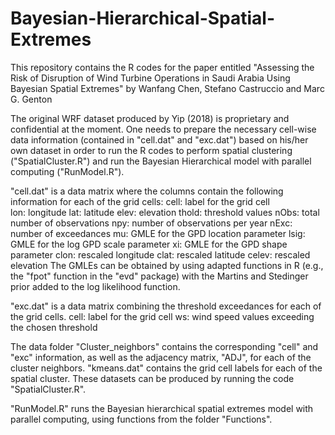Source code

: # Bayesian-Hierarchical-Spatial-Extremes


This repository contains the R codes for the paper entitled "Assessing the Risk of Disruption of Wind Turbine Operations in Saudi Arabia Using Bayesian Spatial Extremes" by Wanfang Chen, Stefano Castruccio and Marc G. Genton

The original WRF dataset produced by Yip (2018) is proprietary and confidential at the moment. One needs to prepare the necessary cell-wise data information (contained in "cell.dat" and "exc.dat") based on his/her own dataset in order to run the R codes to perform spatial clustering ("SpatialCluster.R") and run the Bayesian Hierarchical model with parallel computing ("RunModel.R").  

"cell.dat" is a data matrix where the columns contain the following information for each of the grid cells: 
cell: label for the grid cell  
lon: longitude
lat: latitude
elev: elevation
thold: threshold values
nObs: total number of observations 
npy: number of observations per year
nExc: number of exceedances
mu: GMLE for the GPD location parameter 
lsig: GMLE for the log GPD scale parameter
xi: GMLE for the GPD shape parameter
clon: rescaled longitude
clat: rescaled latitude
celev: rescaled elevation
The GMLEs can be obtained by using adapted functions in R (e.g., the "fpot" function in the "evd" package) with the Martins and Stedinger prior added to the log likelihood function.

"exc.dat" is a data matrix combining the threshold exceedances for each of the grid cells.
cell: label for the grid cell
ws: wind speed values exceeding the chosen threshold 

The data folder "Cluster_neighbors" contains the corresponding "cell" and "exc" information, as well as the adjacency matrix, "ADJ", for each of the cluster neighbors. "kmeans.dat" contains the grid cell labels for each of the spatial cluster. These datasets can be produced by running the code "SpatialCluster.R". 

"RunModel.R" runs the Bayesian hierarchical spatial extremes model with parallel computing, using functions from the folder "Functions".  


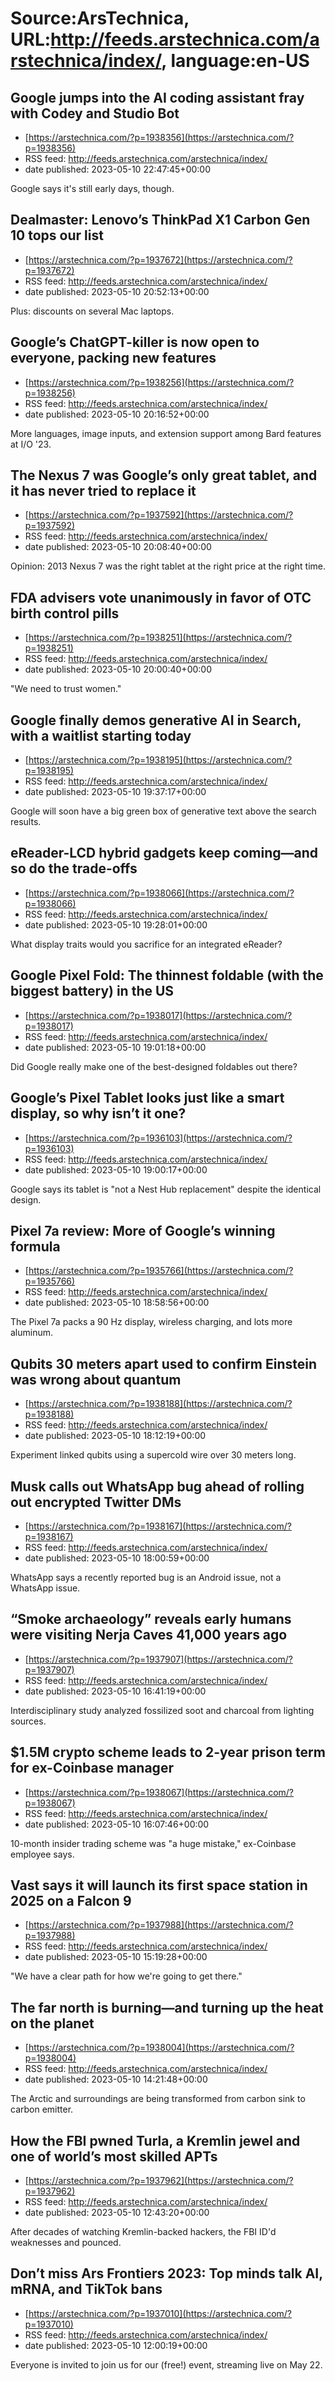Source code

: # Source:ArsTechnica, URL:http://feeds.arstechnica.com/arstechnica/index/, language:en-US

## Google jumps into the AI coding assistant fray with Codey and Studio Bot
 - [https://arstechnica.com/?p=1938356](https://arstechnica.com/?p=1938356)
 - RSS feed: http://feeds.arstechnica.com/arstechnica/index/
 - date published: 2023-05-10 22:47:45+00:00

Google says it's still early days, though.

## Dealmaster: Lenovo’s ThinkPad X1 Carbon Gen 10 tops our list
 - [https://arstechnica.com/?p=1937672](https://arstechnica.com/?p=1937672)
 - RSS feed: http://feeds.arstechnica.com/arstechnica/index/
 - date published: 2023-05-10 20:52:13+00:00

Plus: discounts on several Mac laptops.

## Google’s ChatGPT-killer is now open to everyone, packing new features
 - [https://arstechnica.com/?p=1938256](https://arstechnica.com/?p=1938256)
 - RSS feed: http://feeds.arstechnica.com/arstechnica/index/
 - date published: 2023-05-10 20:16:52+00:00

More languages, image inputs, and extension support among Bard features at I/O '23.

## The Nexus 7 was Google’s only great tablet, and it has never tried to replace it
 - [https://arstechnica.com/?p=1937592](https://arstechnica.com/?p=1937592)
 - RSS feed: http://feeds.arstechnica.com/arstechnica/index/
 - date published: 2023-05-10 20:08:40+00:00

Opinion: 2013 Nexus 7 was the right tablet at the right price at the right time.

## FDA advisers vote unanimously in favor of OTC birth control pills
 - [https://arstechnica.com/?p=1938251](https://arstechnica.com/?p=1938251)
 - RSS feed: http://feeds.arstechnica.com/arstechnica/index/
 - date published: 2023-05-10 20:00:40+00:00

"We need to trust women."

## Google finally demos generative AI in Search, with a waitlist starting today
 - [https://arstechnica.com/?p=1938195](https://arstechnica.com/?p=1938195)
 - RSS feed: http://feeds.arstechnica.com/arstechnica/index/
 - date published: 2023-05-10 19:37:17+00:00

Google will soon have a big green box of generative text above the search results.

## eReader-LCD hybrid gadgets keep coming—and so do the trade-offs
 - [https://arstechnica.com/?p=1938066](https://arstechnica.com/?p=1938066)
 - RSS feed: http://feeds.arstechnica.com/arstechnica/index/
 - date published: 2023-05-10 19:28:01+00:00

What display traits would you sacrifice for an integrated eReader?

## Google Pixel Fold: The thinnest foldable (with the biggest battery) in the US
 - [https://arstechnica.com/?p=1938017](https://arstechnica.com/?p=1938017)
 - RSS feed: http://feeds.arstechnica.com/arstechnica/index/
 - date published: 2023-05-10 19:01:18+00:00

Did Google really make one of the best-designed foldables out there?

## Google’s Pixel Tablet looks just like a smart display, so why isn’t it one?
 - [https://arstechnica.com/?p=1936103](https://arstechnica.com/?p=1936103)
 - RSS feed: http://feeds.arstechnica.com/arstechnica/index/
 - date published: 2023-05-10 19:00:17+00:00

Google says its tablet is "not a Nest Hub replacement" despite the identical design.

## Pixel 7a review: More of Google’s winning formula
 - [https://arstechnica.com/?p=1935766](https://arstechnica.com/?p=1935766)
 - RSS feed: http://feeds.arstechnica.com/arstechnica/index/
 - date published: 2023-05-10 18:58:56+00:00

The Pixel 7a packs a 90 Hz display, wireless charging, and lots more aluminum.

## Qubits 30 meters apart used to confirm Einstein was wrong about quantum
 - [https://arstechnica.com/?p=1938188](https://arstechnica.com/?p=1938188)
 - RSS feed: http://feeds.arstechnica.com/arstechnica/index/
 - date published: 2023-05-10 18:12:19+00:00

Experiment linked qubits using a supercold wire over 30 meters long.

## Musk calls out WhatsApp bug ahead of rolling out encrypted Twitter DMs
 - [https://arstechnica.com/?p=1938167](https://arstechnica.com/?p=1938167)
 - RSS feed: http://feeds.arstechnica.com/arstechnica/index/
 - date published: 2023-05-10 18:00:59+00:00

WhatsApp says a recently reported bug is an Android issue, not a WhatsApp issue.

## “Smoke archaeology” reveals early humans were visiting Nerja Caves 41,000 years ago
 - [https://arstechnica.com/?p=1937907](https://arstechnica.com/?p=1937907)
 - RSS feed: http://feeds.arstechnica.com/arstechnica/index/
 - date published: 2023-05-10 16:41:19+00:00

Interdisciplinary study analyzed fossilized soot and charcoal from lighting sources.

## $1.5M crypto scheme leads to 2-year prison term for ex-Coinbase manager
 - [https://arstechnica.com/?p=1938067](https://arstechnica.com/?p=1938067)
 - RSS feed: http://feeds.arstechnica.com/arstechnica/index/
 - date published: 2023-05-10 16:07:46+00:00

10-month insider trading scheme was "a huge mistake," ex-Coinbase employee says.

## Vast says it will launch its first space station in 2025 on a Falcon 9
 - [https://arstechnica.com/?p=1937988](https://arstechnica.com/?p=1937988)
 - RSS feed: http://feeds.arstechnica.com/arstechnica/index/
 - date published: 2023-05-10 15:19:28+00:00

"We have a clear path for how we're going to get there."

## The far north is burning—and turning up the heat on the planet
 - [https://arstechnica.com/?p=1938004](https://arstechnica.com/?p=1938004)
 - RSS feed: http://feeds.arstechnica.com/arstechnica/index/
 - date published: 2023-05-10 14:21:48+00:00

The Arctic and surroundings are being transformed from carbon sink to carbon emitter.

## How the FBI pwned Turla, a Kremlin jewel and one of world’s most skilled APTs
 - [https://arstechnica.com/?p=1937962](https://arstechnica.com/?p=1937962)
 - RSS feed: http://feeds.arstechnica.com/arstechnica/index/
 - date published: 2023-05-10 12:43:20+00:00

After decades of watching Kremlin-backed hackers, the FBI ID'd weaknesses and pounced.

## Don’t miss Ars Frontiers 2023: Top minds talk AI, mRNA, and TikTok bans
 - [https://arstechnica.com/?p=1937010](https://arstechnica.com/?p=1937010)
 - RSS feed: http://feeds.arstechnica.com/arstechnica/index/
 - date published: 2023-05-10 12:00:19+00:00

Everyone is invited to join us for our (free!) event, streaming live on May 22.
• • •
▸ ASSIGNMENT
Filter the data above down to lines with the word "latitude", and copy them.

▸ YOUR SOLUTION
lat: latitude
clat: rescaled latitude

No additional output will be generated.